Now substitute x = 2 into equation 2):

(1/2)(2) - 1 = 0
1 - 1 = 0
0 = 0

Since this equation is always true, we have an identity, which means that for any value of x, we can choose any values for m and b, and the equation will hold true.

Therefore, we can choose any values for m and b that we want, and y = mx + b will be a solution to the given differential equation dy/dx = (1/2)x + y - 1.

## To find the values of m and b such that y = mx + b is a solution to the differential equation dy/dx = (1/2)x + y - 1, we need to substitute the given solution into the differential equation and see if it satisfies the equation.

Let's start by finding dy/dx of y = mx + b. Taking the derivative of y with respect to x, we get:

dy/dx = d/dx (mx + b)
= m

Now, substitute y = mx + b and dy/dx = m into the differential equation:

m = (1/2)x + mx + b - 1

Simplifying the equation:

m - mx = (1/2)x - b + 1

Factoring out the common terms on both sides:

m(1 - x) = (1/2)x - (b - 1)

To satisfy the equation for all values of x, both sides of the equation must be equal.
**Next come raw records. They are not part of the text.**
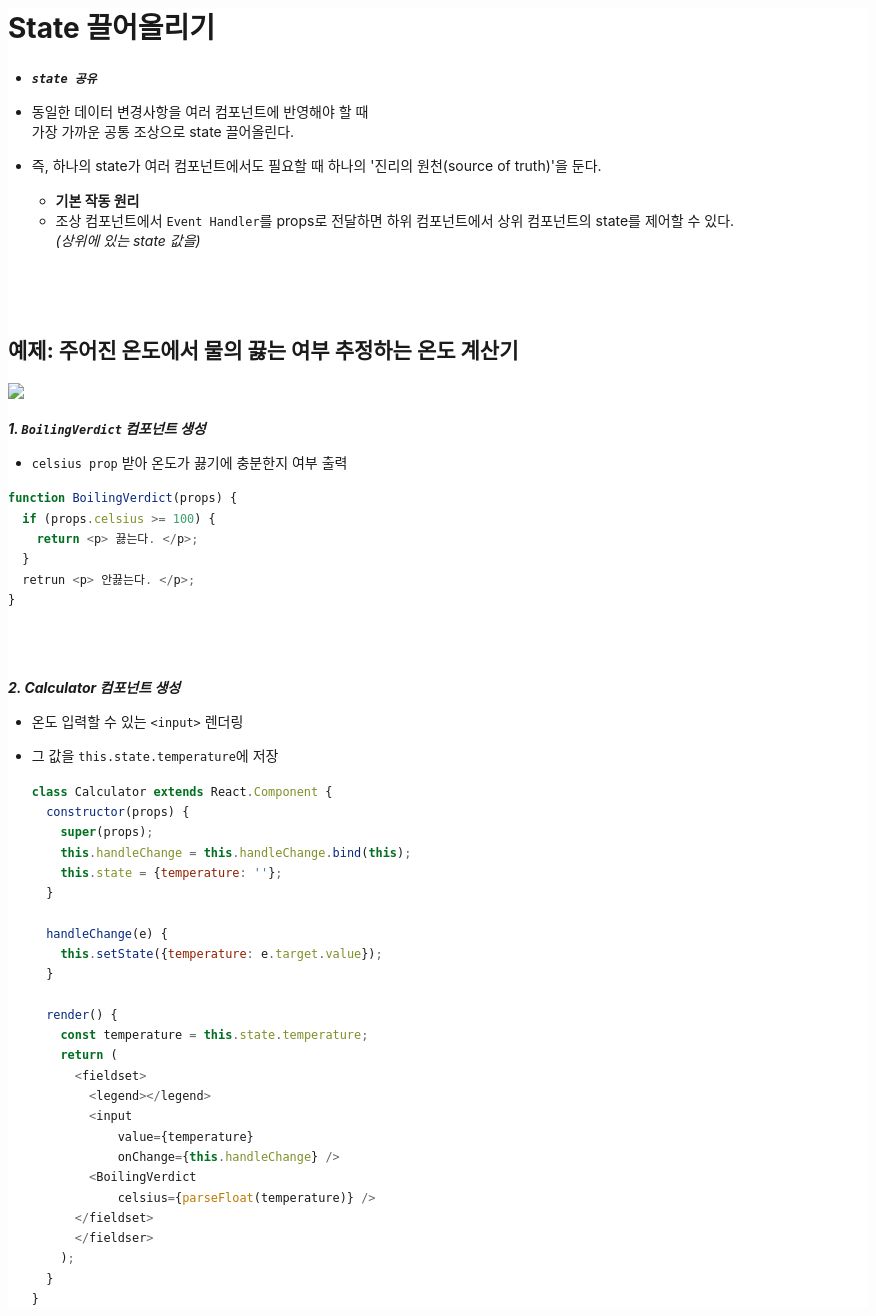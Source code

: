 # State 끌어올리기
- ***`state 공유`***
- 동일한 데이터 변경사항을 여러 컴포넌트에 반영해야 할 때 <br> 가장 가까운 공통 조상으로 state 끌어올린다. 

- 즉, 하나의 state가 여러 컴포넌트에서도 필요할 때 하나의 '진리의 원천(source of truth)'을 둔다.

  - **기본 작동 원리**
  - 조상 컴포넌트에서 `Event Handler`를 props로 전달하면 하위 컴포넌트에서 상위 컴포넌트의 state를 제어할 수 있다. 
  <br> *(상위에 있는 state 값을)*

  
<br />
<br />

## 예제: 주어진 온도에서 물의 끓는 여부 추정하는 온도 계산기

<img src="01_React/img/s1.JPG" />

          
  ***1. `BoilingVerdict` 컴포넌트 생성***

  - `celsius prop` 받아 온도가 끓기에 충분한지 여부 출력
    
  ```javascript
  function BoilingVerdict(props) {
    if (props.celsius >= 100) {
      return <p> 끓는다. </p>;
    }
    retrun <p> 안끓는다. </p>;
  }
  ```
  <br />
  <br />
  
  ***2. Calculator 컴포넌트 생성***
  - 온도 입력할 수 있는 `<input>` 렌더링
  - 그 값을 `this.state.temperature`에 저장
    
    ```javascript
    class Calculator extends React.Component {
      constructor(props) {
        super(props);
        this.handleChange = this.handleChange.bind(this);
        this.state = {temperature: ''};
      }
      
      handleChange(e) {
        this.setState({temperature: e.target.value});
      }
      
      render() {
        const temperature = this.state.temperature;
        return (
          <fieldset>
            <legend></legend>
            <input
                value={temperature}
                onChange={this.handleChange} />
            <BoilingVerdict
                celsius={parseFloat(temperature)} />
          </fieldset>
          </fieldser>
        );
      }
    }
    ```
Thus, we have:

m = (1/2)
1 - x = -(b - 1)

From the first equation, we can determine that m = 1/2.

Substituting m = 1/2 into the second equation:

1 - x = -(b - 1)

Simplifying the equation:

1 - x = -b + 1

Move the terms to the respective sides:

x - 1 = b - 1

Cancel out the -1 terms:

x = b

Therefore, the values of m and b that satisfy the differential equation dy/dx = (1/2)x + y - 1 for the solution y = mx + b are m = 1/2 and b = x.